Liza recalls, “The publishers called when I was about to leave for my mother’s 90th birthday in the Philippines.”

When Liza Agbanlog moved to Canada with her family in the early ‘90s, she wanted to cook Filipino food but couldn’t find the ingredients. There weren’t too many Filipino cookbooks around for Pinoys living abroad. She was overwhelmed with caring for three small children, having been used to life in Manila where there was a big family to count on.  Slowly, Liza made friends in the Vancouver Filipino community who suggested where to shop for Asian ingredients. She learned to substitute hard-to-find condiments. Liza tapped the cooking skills taught by her mother.

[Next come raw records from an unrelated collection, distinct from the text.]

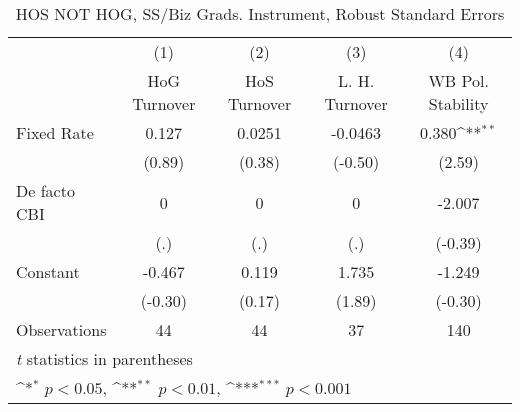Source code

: \begin{table}[htbp]\centering
\def\sym#1{\ifmmode^{#1}\else\(^{#1}\)\fi}
\caption{HOS NOT HOG, SS/Biz Grads. Instrument, Robust Standard Errors \label{NOhoshogIfivs4}}
\begin{tabular}{l*{4}{c}}
\toprule
                                        &\multicolumn{1}{c}{(1)}&\multicolumn{1}{c}{(2)}&\multicolumn{1}{c}{(3)}&\multicolumn{1}{c}{(4)}\\
                                        &\multicolumn{1}{c}{HoG Turnover}&\multicolumn{1}{c}{HoS Turnover}&\multicolumn{1}{c}{L. H. Turnover}&\multicolumn{1}{c}{WB Pol. Stability}\\
\midrule
Fixed Rate                              &    0.127         &   0.0251         &  -0.0463         &    0.380\sym{**} \\
                                        &   (0.89)         &   (0.38)         &  (-0.50)         &   (2.59)         \\
\addlinespace
De facto CBI                            &        0         &        0         &        0         &   -2.007         \\
                                        &      (.)         &      (.)         &      (.)         &  (-0.39)         \\
\addlinespace
Constant                                &   -0.467         &    0.119         &    1.735         &   -1.249         \\
                                        &  (-0.30)         &   (0.17)         &   (1.89)         &  (-0.30)         \\
\midrule
Observations                            &       44         &       44         &       37         &      140         \\
\bottomrule
\multicolumn{5}{l}{\footnotesize \textit{t} statistics in parentheses}\\
\multicolumn{5}{l}{\footnotesize \sym{*} \(p<0.05\), \sym{**} \(p<0.01\), \sym{***} \(p<0.001\)}\\
\end{tabular}
\end{table}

The lack of ingredients has never stopped her from cooking what she knows best. In fact, her resourcefulness led to possibilities.

In time, Liza found her way around her Canadian kitchen. She cooked for her family especially during holidays and birthdays. She started blogging in 2012 to record recipes. “I get an average of 12,000 visits per day,” Liza says.

The recent trip back home gave Liza the chance to talk to older relatives for ideas. She returned to Vancouver, with family recipes that she kitchen-tested. Liza had enough to fill her cookbook with 75 authentic, classic Philippine recipes divided into nine chapters. The dishes ranged from meats, seafoods, rice and noodles, vegetables, soups, desserts and more. Her criteria for the dishes were ease of cooking, relatable meals for Filipinos, accessible ingredients, and definitely flavorful outcomes. Liza’s cookbook is a workhorse. It’s the book you bring into the kitchen, lay flat on the counter, write into pages and bookmark the recipes you’re familiar with.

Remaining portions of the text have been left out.